Solo un elemento, esattamente il sessantanovesimo della tabella di Mendeleev, riesce ad esprimere valori di assoluta materialità ed immaterialità al tempo stesso: l’oro. La sua nobiltà, d’altro canto, è riconosciuta da millenni in tutto il mondo: passano le mode, cambiano le generazioni e la abitudini delle persone, ma la magnificenza dell’oro è intramontabile.
Raro, incorruttibile e resistente nel tempo: sono queste alcune delle caratteristiche di questo superbo metallo, che ne giustificano, in parte, l’inestimabile valore. Non c’è da stupirsi, di conseguenza, se sia l’elemento più ricercato nelle gioiellerie del nostro paese, ideale per un regalo o rendere indimenticabili ricorrenze, anniversari, compleanni e accadimenti della nostra vita.

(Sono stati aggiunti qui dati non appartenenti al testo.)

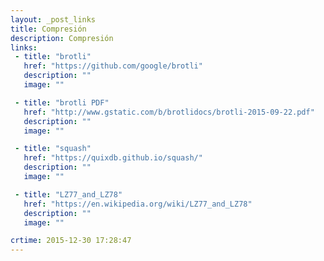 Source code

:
 ```yaml
---
layout: _post_links
title: Compresión
description: Compresión
links:
 - title: "brotli"
   href: "https://github.com/google/brotli"
   description: ""
   image: ""

 - title: "brotli PDF"
   href: "http://www.gstatic.com/b/brotlidocs/brotli-2015-09-22.pdf"
   description: ""
   image: ""

 - title: "squash"
   href: "https://quixdb.github.io/squash/"
   description: ""
   image: ""

 - title: "LZ77_and_LZ78"
   href: "https://en.wikipedia.org/wiki/LZ77_and_LZ78"
   description: ""
   image: ""

crtime: 2015-12-30 17:28:47
---
```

L’Italia è il quarto paese al mondo per riserve auree possedute
L’oro, nella maggior parte dei casi, viene concepito come un elemento di ricchezza. Un accostamento del tutto calzante, basti pensare, ad esempio, alla riserve auree della nostra banca centrale nazionale. La Banca d’Italia, infatti, possiede riserve auree per oltre 2450 tonnellate, di cui la metà nella propria sede principale, Palazzo Koch, e la restante parte sparsa per i caveau di mezzo mondo.
Quanto sia elevata la massa d’oro detenuta da BankItalia, risulta ancora più lampante se paragonata al resto del mondo: la banca centrale nostrana detiene la quarta riserva d’oro al mondo, dietro soltanto al Fondo Monetario Internazionale, la Bundesbank (banca centrale tedesca) e la Federal Reserve (banca centrale americana). Sui caveau di Palazzo Koch, poi, si sono narrate alcune leggende e verità.

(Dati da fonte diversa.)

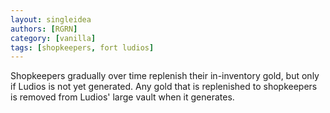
 ```yaml
---
layout: singleidea
authors: [RGRN]
category: [vanilla]
tags: [shopkeepers, fort ludios]
---
```

Shopkeepers gradually over time replenish their in-inventory gold, but only if Ludios is not yet generated. Any gold that is replenished to shopkeepers is removed from Ludios' large vault when it generates.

Si può affermare con certezza che siano dei luoghi inaccessibili per i “comuni mortali”: circondati da fossati inattaccabili. Per giungere ai caveau bisogna attraversare un’infinità di botole, scale e porte blindate, apribili solo grazie ad uno svariato numero di chiavi: i possesori, oltretutto, sono noti solo alle altissime sfere della Banca d’Italia stessa, a tutela del patrimonio aureo nazionale.
Quei pochi privilegiati che hanno potuto farvi accesso, raccontano di infiniti scaffali sui quali posano un elevatissimo numero di lingotti d’oro dalle forme differenti. Alcuni di essi, oltretutto, rappresentano una testimonianza tangibile di quanto avvenuto nel ventesimo secolo: dai lingotti statunitensi, sino a quelli con la falce e martello di chiaro stampo sovietico, passando per quelli a forma di svastica dell’epoca nazifascista.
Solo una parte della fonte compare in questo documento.